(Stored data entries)
━━━━━━━━━━━━━━━━━━━━━━━━━━━━━━
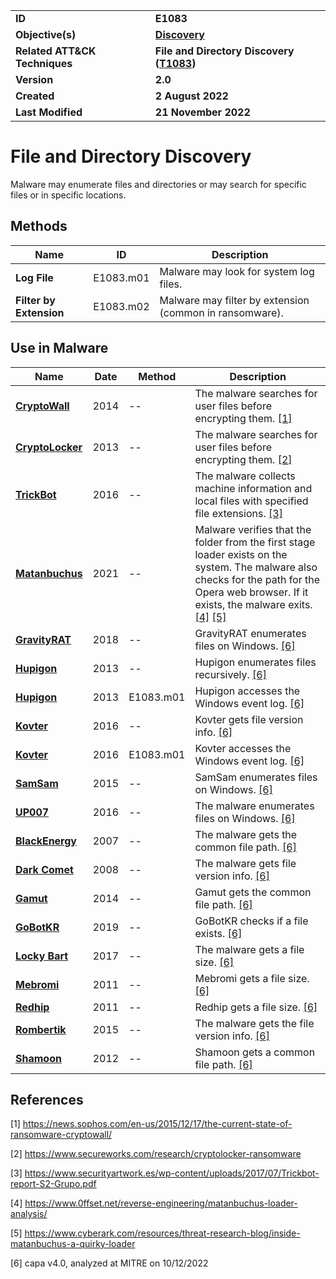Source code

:<table>
<tr>
<td><b>ID</b></td>
<td><b>E1083</b></td>
</tr>
<tr>
<td><b>Objective(s)</b></td>
<td><b><a href="../discovery">Discovery</a></b></td>
</tr>
<tr>
<td><b>Related ATT&CK Techniques</b></td>
<td><b>File and Directory Discovery (<a href="https://attack.mitre.org/techniques/T1083/">T1083</a>)</b></td>
</tr>
<tr>
<td><b>Version</b></td>
<td><b>2.0</b></td>
</tr>
<tr>
<td><b>Created</b></td>
<td><b>2 August 2022</b></td>
</tr>
<tr>
<td><b>Last Modified</b></td>
<td><b>21 November 2022</b></td>
</tr>
</table>


# File and Directory Discovery

Malware may enumerate files and directories or may search for specific files or in specific locations.

## Methods

|Name|ID|Description|
|---|---|---|
|**Log File**|E1083.m01|Malware may look for system log files.|
|**Filter by Extension**|E1083.m02|Malware may filter by extension (common in ransomware).|

## Use in Malware

|Name|Date|Method|Description|
|---|---|---|---|
|[**CryptoWall**](../xample-malware/cryptowall.md)|2014|--|The malware searches for user files before encrypting them. [[1]](#1)|
|[**CryptoLocker**](../xample-malware/cryptolocker.md)|2013|--|The malware searches for user files before encrypting them. [[2]](#2)|
|[**TrickBot**](../xample-malware/trickbot.md)|2016|--|The malware collects machine information and local files with specified file extensions. [[3]](#3)|
|[**Matanbuchus**](../xample-malware/matanbuchus.md)|2021|--|Malware verifies that the folder from the first stage loader exists on the system. The malware also checks for the path for the Opera web browser. If it exists, the malware exits. [[4]](#4) [[5]](#5)|
|[**GravityRAT**](../xample-malware/gravity-rat.md)|2018|--|GravityRAT enumerates files on Windows. [[6]](#6)|
|[**Hupigon**](../xample-malware/hupigon.md)|2013|--|Hupigon enumerates files recursively. [[6]](#6)|
|[**Hupigon**](../xample-malware/hupigon.md)|2013|E1083.m01|Hupigon accesses the Windows event log. [[6]](#6)|
|[**Kovter**](../xample-malware/kovter.md)|2016|--|Kovter gets file version info. [[6]](#6)|
|[**Kovter**](../xample-malware/kovter.md)|2016|E1083.m01|Kovter accesses the Windows event log. [[6]](#6)|
|[**SamSam**](../xample-malware/samsam.md)|2015|--|SamSam enumerates files on Windows. [[6]](#6)|
|[**UP007**](../xample-malware/up007.md)|2016|--|The malware enumerates files on Windows. [[6]](#6)|
|[**BlackEnergy**](../xample-malware/blackenergy.md)|2007|--|The malware gets the common file path. [[6]](#6)|
|[**Dark Comet**](../xample-malware/dark-comet.md)|2008|--|The malware gets file version info. [[6]](#6)|
|[**Gamut**](../xample-malware/gamut.md)|2014|--|Gamut gets the common file path. [[6]](#6)|
|[**GoBotKR**](../xample-malware/gobotkr.md)|2019|--|GoBotKR checks if a file exists. [[6]](#6)|
|[**Locky Bart**](../xample-malware/locky-bart.md)|2017|--|The malware gets a file size. [[6]](#6)|
|[**Mebromi**](../xample-malware/mebromi.md)|2011|--|Mebromi gets a file size. [[6]](#6)|
|[**Redhip**](../xample-malware/rebhip.md)|2011|--|Redhip gets a file size. [[6]](#6)|
|[**Rombertik**](../xample-malware/rombertik.md)|2015|--|The malware gets the file version info. [[6]](#6)|
|[**Shamoon**](../xample-malware/shamoon.md)|2012|--|Shamoon gets a common file path. [[6]](#6)|


## References

<a name="1">[1]</a> https://news.sophos.com/en-us/2015/12/17/the-current-state-of-ransomware-cryptowall/

<a name="2">[2]</a> https://www.secureworks.com/research/cryptolocker-ransomware

<a name="3">[3]</a> https://www.securityartwork.es/wp-content/uploads/2017/07/Trickbot-report-S2-Grupo.pdf

<a name="4">[4]</a> https://www.0ffset.net/reverse-engineering/matanbuchus-loader-analysis/

<a name="5">[5]</a> https://www.cyberark.com/resources/threat-research-blog/inside-matanbuchus-a-quirky-loader

<a name="6">[6]</a> capa v4.0, analyzed at MITRE on 10/12/2022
━━━━━━━━━━━━━━━━━━━━━━━━━━━━━━
From the entries above, return exactly the line containing "Malware may enumerate", the line containing "encrypting them. [[2]](#2)|", and all lines between, and nothing else.

Malware may enumerate files and directories or may search for specific files or in specific locations.

## Methods

|Name|ID|Description|
|---|---|---|
|**Log File**|E1083.m01|Malware may look for system log files.|
|**Filter by Extension**|E1083.m02|Malware may filter by extension (common in ransomware).|

## Use in Malware

|Name|Date|Method|Description|
|---|---|---|---|
|[**CryptoWall**](../xample-malware/cryptowall.md)|2014|--|The malware searches for user files before encrypting them. [[1]](#1)|
|[**CryptoLocker**](../xample-malware/cryptolocker.md)|2013|--|The malware searches for user files before encrypting them. [[2]](#2)|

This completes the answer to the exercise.